The next morning, Kazuki swept the Uchiha compound for Zetsu. Then again in the afternoon. And the next day. And the next.
Every alley. Every rooftop. Every suspicious shadow. He even double-checked people's chakra signatures.
Nothing.
By the third day, clan members were starting to give him that look—the one people give you when they're debating whether you've gone paranoid or just eccentric.
If they're here, they're looking for something… or someone. But why now? White Fang's scandal doesn't matter to them. Unless—
He stopped that train of thought before it ran off a cliff.
On the fourth morning, halfway through breakfast, a clan messenger appeared at his door.
"You heard?" the man asked.
Kazuki set his chopsticks down. "Heard what?"
"…Sakumo Hatake. He's dead."
Kazuki blinked. "Dead? How?"
"They say… suicide."
The porcelain bowl in front of him suddenly felt heavier.
So this is the Will of Fire when it turns on its own… Not an enemy's kunai. Not a battlefield. Just the slow, grinding crush of betrayal from the very people you bled for. Almost ironic—back in his last life, Kazuki had learned that same lesson, only without kunai or chakra. Different world, same human nature: loyalty was a currency, and once they decided you were no longer worth the price, they cashed you out without hesitation. He remembered the hollow days, the silent rooms, the constant barbs and taunts from the very people who should have been his shelter. If not for the second chance this life had given him, he might've ended the same way—erased, forgotten, dead inside long before the body followed.
He left his food untouched, walking into the cold air. The village still buzzed with gossip, but now it carried something heavier—guilt, maybe.
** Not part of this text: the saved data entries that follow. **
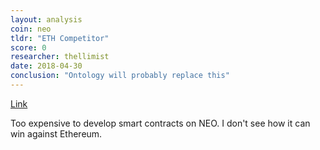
 ```yaml
---
layout: analysis
coin: neo
tldr: "ETH Competitor"
score: 0
researcher: thellimist
date: 2018-04-30
conclusion: "Ontology will probably replace this"
---
```


[Link](https://github.com/breakpoint-labs/public/blob/master/coins/Neo.md)

Too expensive to develop smart contracts on NEO. I don't see how it can win against Ethereum.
Or the discomfort of knowing they'd helped push a hero to his death.
Later that day, walking past the training yard, Kazuki caught bits of conversation from a group of older orphans now interning at the Uchiha Police.
"—three guys near her place—""—Kushina flattened 'em—""—cells were empty by morning—"
Kazuki stopped. "You talking about Uzumaki Kushina?"
One nodded. "Yeah. She caught three suspicious guys hanging around her house, beat them down, brought them in herself. But next morning—gone. No signs of a break-in. Now the Hokage's pushing it like we're the ones who screwed up."
Kazuki's eyes narrowed. Zetsu.
White Zetsu could copy someone's chakra perfectly once transformed, making them almost impossible to sense unless you already knew what to look for. In disguise, even the Police could've been fooled.
Going directly after them was risky. Kushina—and the Nine-Tails—were powerful sensors. She wasn't a perfect jinchūriki, but she was close enough that hostile chakra might still ping her instincts. If she'd been perfect, she might've sensed Zetsu's disguised chakra the way Naruto had in the future.
So… they're sniffing around her now. Nine-Tails?